● **About this exercise**: Report how many lines below include "argument", giving the figure alone.

(Pictures paired with source code)
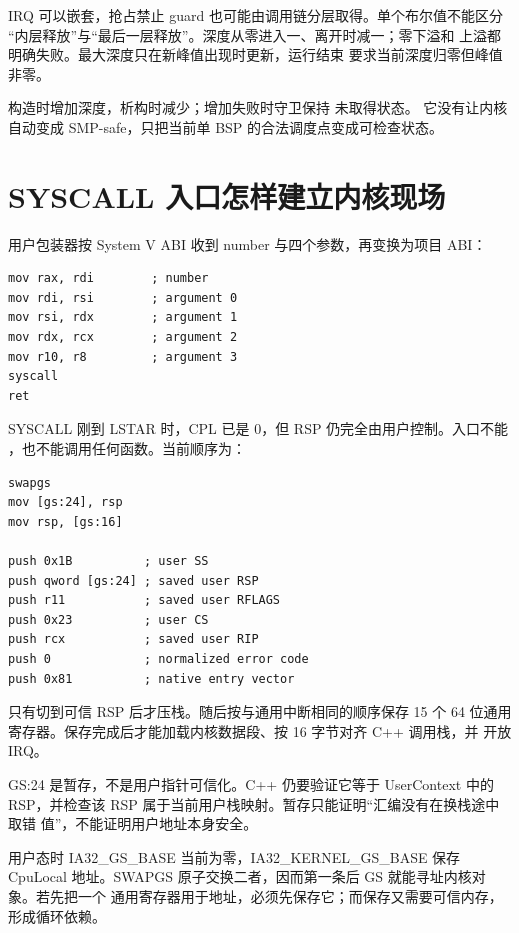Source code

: IRQ 可以嵌套，抢占禁止 guard 也可能由调用链分层取得。单个布尔值不能区分
“内层释放”与“最后一层释放”。深度从零进入一、离开时减一；零下溢和
 上溢都明确失败。最大深度只在新峰值出现时更新，运行结束
要求当前深度归零但峰值非零。

 构造时增加深度，析构时减少；增加失败时守卫保持
未取得状态。
它没有让内核自动变成 SMP-safe，只把当前单 BSP 的合法调度点变成可检查状态。

\section{SYSCALL 入口怎样建立内核现场}
用户包装器按 System V ABI 收到 number 与四个参数，再变换为项目 ABI：

\begin{lstlisting}[language={[x86masm]Assembler},caption={用户侧最小原生包装}]
mov rax, rdi        ; number
mov rdi, rsi        ; argument 0
mov rsi, rdx        ; argument 1
mov rdx, rcx        ; argument 2
mov r10, r8         ; argument 3
syscall
ret
\end{lstlisting}

SYSCALL 刚到 LSTAR 时，CPL 已是 0，但 RSP 仍完全由用户控制。入口不能
，也不能调用任何函数。当前顺序为：

\begin{lstlisting}[language={[x86masm]Assembler},caption={可信换栈的关键前缀}]
swapgs
mov [gs:24], rsp
mov rsp, [gs:16]

push 0x1B          ; user SS
push qword [gs:24] ; saved user RSP
push r11           ; saved user RFLAGS
push 0x23          ; user CS
push rcx           ; saved user RIP
push 0             ; normalized error code
push 0x81          ; native entry vector
\end{lstlisting}

只有切到可信 RSP 后才压栈。随后按与通用中断相同的顺序保存 15 个 64 位通用
寄存器。保存完成后才能加载内核数据段、按 16 字节对齐 C++ 调用栈，并
 开放 IRQ。

\begin{contractbox}
GS:24 是暂存，不是用户指针可信化。C++ 仍要验证它等于 UserContext 中的
RSP，并检查该 RSP 属于当前用户栈映射。暂存只能证明“汇编没有在换栈途中取错
值”，不能证明用户地址本身安全。
\end{contractbox}

用户态时 IA32\_GS\_BASE 当前为零，IA32\_KERNEL\_GS\_BASE 保存 CpuLocal
地址。SWAPGS 原子交换二者，因而第一条后 GS 就能寻址内核对象。若先把一个
通用寄存器用于地址，必须先保存它；而保存又需要可信内存，形成循环依赖。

● **Your response**: 4